What you need to do
Everything in the data gets repeated exactly, except for the pictures.
-.-.-
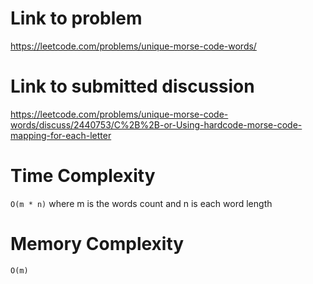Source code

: # Link to problem
https://leetcode.com/problems/unique-morse-code-words/

# Link to submitted discussion
https://leetcode.com/problems/unique-morse-code-words/discuss/2440753/C%2B%2B-or-Using-hardcode-morse-code-mapping-for-each-letter

# Time Complexity
`O(m * n)` where m is the words count and n is each word length

# Memory Complexity
`O(m)`
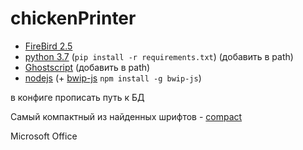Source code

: # chickenPrinter
- [FireBird 2.5](https://firebirdsql.org/en/firebird-2-5/)
- [python 3.7](https://www.python.org/downloads/release/python-380/) (`pip install -r requirements.txt`) (добавить в path)
- [Ghostscript](https://www.ghostscript.com/download/gsdnld.html) (добавить в path)
- [nodejs](https://nodejs.org/en/download/) (+ [bwip-js](https://www.npmjs.com/package/bwip-js/v/1.7.3) `npm install -g bwip-js`)

в конфиге прописать путь к БД

Самый компактный из найденных шрифтов - [compact](http://allfont.ru/download/compact/)

Microsoft Office

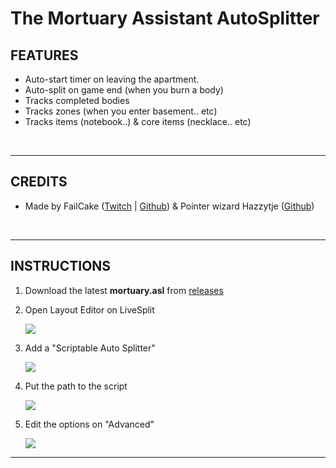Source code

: # The Mortuary Assistant AutoSplitter

## FEATURES
- Auto-start timer on leaving the apartment.
- Auto-split on game end (when you burn a body)
- Tracks completed bodies
- Tracks zones (when you enter basement.. etc)
- Tracks items (notebook..) & core items (necklace.. etc)

<br>

-------------------------
## CREDITS

- Made by FailCake ([Twitch](https://www.twitch.tv/birbcaw_) | [Github](https://github.com/edunad)) & Pointer wizard Hazzytje ([Github](https://github.com/Hazzytje))

<br>

------------------

## INSTRUCTIONS

1. Download the latest **mortuary.asl** from [releases](https://github.com/edunad/mortuary-assistant-autosplit/releases)
2. Open Layout Editor on LiveSplit

    ![](https://i.rawr.dev/0rYYCohqTk.png)

3. Add a "Scriptable Auto Splitter"

    ![](https://i.rawr.dev/4ACdrsdhIG.png)

4. Put the path to the script

    ![](https://i.rawr.dev/XMjfznJZfN.png)

5. Edit the options on "Advanced"

    ![](https://i.rawr.dev/qnmcXGOY7y.png)

-----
-.-.-
Response below
Source code

: # Link to problem
https://leetcode.com/problems/unique-morse-code-words/

# Link to submitted discussion
https://leetcode.com/problems/unique-morse-code-words/discuss/2440753/C%2B%2B-or-Using-hardcode-morse-code-mapping-for-each-letter

# Time Complexity
`O(m * n)` where m is the words count and n is each word length

# Memory Complexity
`O(m)`
Source code

: # chickenPrinter
- [FireBird 2.5](https://firebirdsql.org/en/firebird-2-5/)
- [python 3.7](https://www.python.org/downloads/release/python-380/) (`pip install -r requirements.txt`) (добавить в path)
- [Ghostscript](https://www.ghostscript.com/download/gsdnld.html) (добавить в path)
- [nodejs](https://nodejs.org/en/download/) (+ [bwip-js](https://www.npmjs.com/package/bwip-js/v/1.7.3) `npm install -g bwip-js`)

в конфиге прописать путь к БД

Самый компактный из найденных шрифтов - [compact](http://allfont.ru/download/compact/)

Microsoft Office

Source code

: # The Mortuary Assistant AutoSplitter

## FEATURES
- Auto-start timer on leaving the apartment.
- Auto-split on game end (when you burn a body)
- Tracks completed bodies
- Tracks zones (when you enter basement.. etc)
- Tracks items (notebook..) & core items (necklace.. etc)

<br>

-------------------------
## CREDITS

- Made by FailCake ([Twitch](https://www.twitch.tv/birbcaw_) | [Github](https://github.com/edunad)) & Pointer wizard Hazzytje ([Github](https://github.com/Hazzytje))

<br>

------------------

## INSTRUCTIONS

1. Download the latest **mortuary.asl** from [releases](https://github.com/edunad/mortuary-assistant-autosplit/releases)
2. Open Layout Editor on LiveSplit

    ![](https://i.rawr.dev/0rYYCohqTk.png)

3. Add a "Scriptable Auto Splitter"

    ![](https://i.rawr.dev/4ACdrsdhIG.png)

4. Put the path to the script

    ![](https://i.rawr.dev/XMjfznJZfN.png)

5. Edit the options on "Advanced"

    ![](https://i.rawr.dev/qnmcXGOY7y.png)

-----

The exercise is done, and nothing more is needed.